I wasn’t ready to be fucked so thoroughly with his tongue. I wasn’t ready to then be kissed with so much desire and passion that I was going out of my mind. And I wasn’t ready for the sudden softness and gentleness that overcame him the moment he entered me.
I instantly closed my eyes and breathed as he invaded my body filling me with such a glorious finality. I opened my eyes just as I knew he felt the resistance my body gave him.

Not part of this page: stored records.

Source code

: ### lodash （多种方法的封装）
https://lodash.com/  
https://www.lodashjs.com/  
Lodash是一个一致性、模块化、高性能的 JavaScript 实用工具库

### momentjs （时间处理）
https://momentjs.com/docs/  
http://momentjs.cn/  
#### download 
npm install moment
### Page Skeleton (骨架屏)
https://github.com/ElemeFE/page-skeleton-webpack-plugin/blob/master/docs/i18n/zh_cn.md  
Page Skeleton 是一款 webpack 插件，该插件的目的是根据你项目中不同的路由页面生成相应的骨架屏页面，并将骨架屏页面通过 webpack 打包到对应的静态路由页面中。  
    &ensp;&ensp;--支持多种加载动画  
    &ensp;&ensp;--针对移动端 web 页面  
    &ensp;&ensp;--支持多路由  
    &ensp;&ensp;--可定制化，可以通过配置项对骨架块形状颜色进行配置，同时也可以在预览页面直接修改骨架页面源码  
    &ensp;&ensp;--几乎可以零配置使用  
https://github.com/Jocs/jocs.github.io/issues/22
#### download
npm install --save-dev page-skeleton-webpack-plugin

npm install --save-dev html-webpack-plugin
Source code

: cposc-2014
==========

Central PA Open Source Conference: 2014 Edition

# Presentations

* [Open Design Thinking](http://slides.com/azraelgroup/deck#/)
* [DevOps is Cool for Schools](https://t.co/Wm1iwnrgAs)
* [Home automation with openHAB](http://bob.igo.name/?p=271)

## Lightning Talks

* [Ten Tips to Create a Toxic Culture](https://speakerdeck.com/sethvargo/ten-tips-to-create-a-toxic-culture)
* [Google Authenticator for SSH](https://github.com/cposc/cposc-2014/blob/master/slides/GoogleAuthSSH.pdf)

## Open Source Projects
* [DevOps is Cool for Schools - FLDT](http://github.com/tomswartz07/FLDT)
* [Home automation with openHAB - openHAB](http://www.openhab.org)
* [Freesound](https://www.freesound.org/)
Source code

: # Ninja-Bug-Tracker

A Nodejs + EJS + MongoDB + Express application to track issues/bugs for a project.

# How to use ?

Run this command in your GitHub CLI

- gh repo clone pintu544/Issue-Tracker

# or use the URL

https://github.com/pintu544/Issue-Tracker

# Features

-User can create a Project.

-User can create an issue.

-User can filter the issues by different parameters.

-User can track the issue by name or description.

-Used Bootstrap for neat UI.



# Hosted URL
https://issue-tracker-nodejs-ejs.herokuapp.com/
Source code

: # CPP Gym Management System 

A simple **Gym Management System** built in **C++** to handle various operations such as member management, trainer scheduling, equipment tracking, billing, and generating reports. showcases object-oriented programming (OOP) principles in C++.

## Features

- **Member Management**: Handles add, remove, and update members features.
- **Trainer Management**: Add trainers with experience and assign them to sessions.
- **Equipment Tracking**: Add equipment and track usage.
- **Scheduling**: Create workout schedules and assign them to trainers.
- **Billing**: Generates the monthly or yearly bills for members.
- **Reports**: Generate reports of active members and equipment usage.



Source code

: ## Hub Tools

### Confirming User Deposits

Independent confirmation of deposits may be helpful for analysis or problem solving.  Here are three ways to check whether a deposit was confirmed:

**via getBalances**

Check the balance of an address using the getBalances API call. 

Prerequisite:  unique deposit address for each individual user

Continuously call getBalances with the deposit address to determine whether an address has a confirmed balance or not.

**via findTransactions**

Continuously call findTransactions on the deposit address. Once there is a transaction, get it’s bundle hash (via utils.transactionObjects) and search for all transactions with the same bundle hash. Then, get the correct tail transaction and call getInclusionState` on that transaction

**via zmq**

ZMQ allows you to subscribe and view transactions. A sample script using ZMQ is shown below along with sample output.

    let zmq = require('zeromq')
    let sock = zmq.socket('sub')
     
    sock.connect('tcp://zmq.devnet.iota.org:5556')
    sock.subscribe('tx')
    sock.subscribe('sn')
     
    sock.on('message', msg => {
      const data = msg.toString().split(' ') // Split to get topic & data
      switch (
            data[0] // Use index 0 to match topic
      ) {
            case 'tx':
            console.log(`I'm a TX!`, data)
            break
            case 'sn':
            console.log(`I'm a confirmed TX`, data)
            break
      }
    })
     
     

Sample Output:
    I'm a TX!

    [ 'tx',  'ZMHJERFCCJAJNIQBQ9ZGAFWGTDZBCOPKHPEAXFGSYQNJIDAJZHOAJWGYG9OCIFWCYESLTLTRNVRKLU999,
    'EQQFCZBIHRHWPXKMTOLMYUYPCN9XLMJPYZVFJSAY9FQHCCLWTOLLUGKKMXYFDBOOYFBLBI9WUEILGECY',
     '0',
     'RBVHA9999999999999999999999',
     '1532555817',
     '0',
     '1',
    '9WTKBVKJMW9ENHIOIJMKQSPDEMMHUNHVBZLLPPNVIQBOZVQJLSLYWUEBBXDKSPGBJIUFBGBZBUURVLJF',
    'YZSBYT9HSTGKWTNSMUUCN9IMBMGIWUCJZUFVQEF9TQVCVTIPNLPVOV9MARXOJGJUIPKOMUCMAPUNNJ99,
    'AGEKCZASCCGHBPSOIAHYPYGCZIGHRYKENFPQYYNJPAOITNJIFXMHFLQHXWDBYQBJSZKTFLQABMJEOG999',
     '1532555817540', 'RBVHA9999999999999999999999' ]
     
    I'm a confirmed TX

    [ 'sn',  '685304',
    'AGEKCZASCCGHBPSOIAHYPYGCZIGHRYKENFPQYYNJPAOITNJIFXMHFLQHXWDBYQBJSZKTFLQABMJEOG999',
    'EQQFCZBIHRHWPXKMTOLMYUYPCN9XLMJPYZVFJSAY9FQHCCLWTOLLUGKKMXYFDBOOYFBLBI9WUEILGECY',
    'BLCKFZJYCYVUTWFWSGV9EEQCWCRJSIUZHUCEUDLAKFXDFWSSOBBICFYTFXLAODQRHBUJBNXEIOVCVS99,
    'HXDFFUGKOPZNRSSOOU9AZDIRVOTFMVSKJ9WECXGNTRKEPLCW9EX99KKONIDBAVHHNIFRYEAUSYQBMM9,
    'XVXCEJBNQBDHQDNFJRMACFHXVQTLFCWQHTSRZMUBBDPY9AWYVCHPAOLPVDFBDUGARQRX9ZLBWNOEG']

He stopped moving and looked down at me. “Ana,” he said softly.
I tried to close my eyes tighter, fighting back the tears that I knew were forming. I shook my head and said, albeit softly, “Please don’t stop, Bradley… Please…”
He caressed my face and kissed me. This kiss was soft, sensual and amazing. He pledged to me, just inches above my lips, “I’ll be gentle, Ana… I’ll be gentle.”
The moment I felt him breakthrough, I cried out and sat up…
And suddenly I was back in my bathtub, water cold with my hand in between my legs. My breathing was erratic, to say the least, and shit if the throbbing between my legs didn’t intensify. I closed my eyes used one hand to pinch my nipple and the other to bring me to a pleasure that couldn’t compare to what he
used to do to me.
I came hard and fast, and despite the water I was in, I was soaked from the inside, burning with the desire to get lost in Braddock Mills.
I took my wine bottle to the head again.
Yes, this shit fucking sucks.
I washed, got out of the tub, got dressed and went out hoping I could get my life back sooner rather than later. I needed to get laid and I needed one person to bring me to the brink of torture like only he could.
Chapter 3 – Bradley
She was avoiding me. I felt it. Something told me I needed to take this as a sign and leave her be, but despite my education, it seemed I was not too bright in the common sense department. I guess that half of my brain wasn’t functioning properly. Actually, it never does when it comes to her.
Three days had passed, and I hadn’t been able to take my mind off her. It’s crazy, but all I’ve thought about was her smile, the way she’d laugh. I’ve wondered if she still felt and tasted as good as I remembered.
I knew this wasn’t right. But, shit, I hadn’t felt a woman under me in a long time. I work crazy hours and when I get home all I do is crash. However, before I do that, I want to soak myself in my woman’s heat and get lost for just a moment.
On the rare chance Nora was around when I got home, it seemed she wanted to fill our time with wedding shit. Sometimes, all I wanted to do was screw her senseless. I don’t want you to think that I’m a heartless SOB, but sometimes screwing her senseless was higher on the agenda than the damn wedding. Please don’t think, however, that I didn’t communicate this to her; she just didn’t see things my way. There was one night in particular that I remember. I had lost two patients on the same shift. They were very sick, and their chances of surviving surgery were slim, but the families wanted to try, so we did. It’s messed up when we lose, and I just wanted to come home to her. She didn’t get it though, and, to be truly honest with myself, she was never truly did. I mean, she motivated me through my residency to never give up, I have no problem admitting that. She made sure I was left alone when I needed to study or sleep, but if I really just needed her, she couldn’t give me what I needed.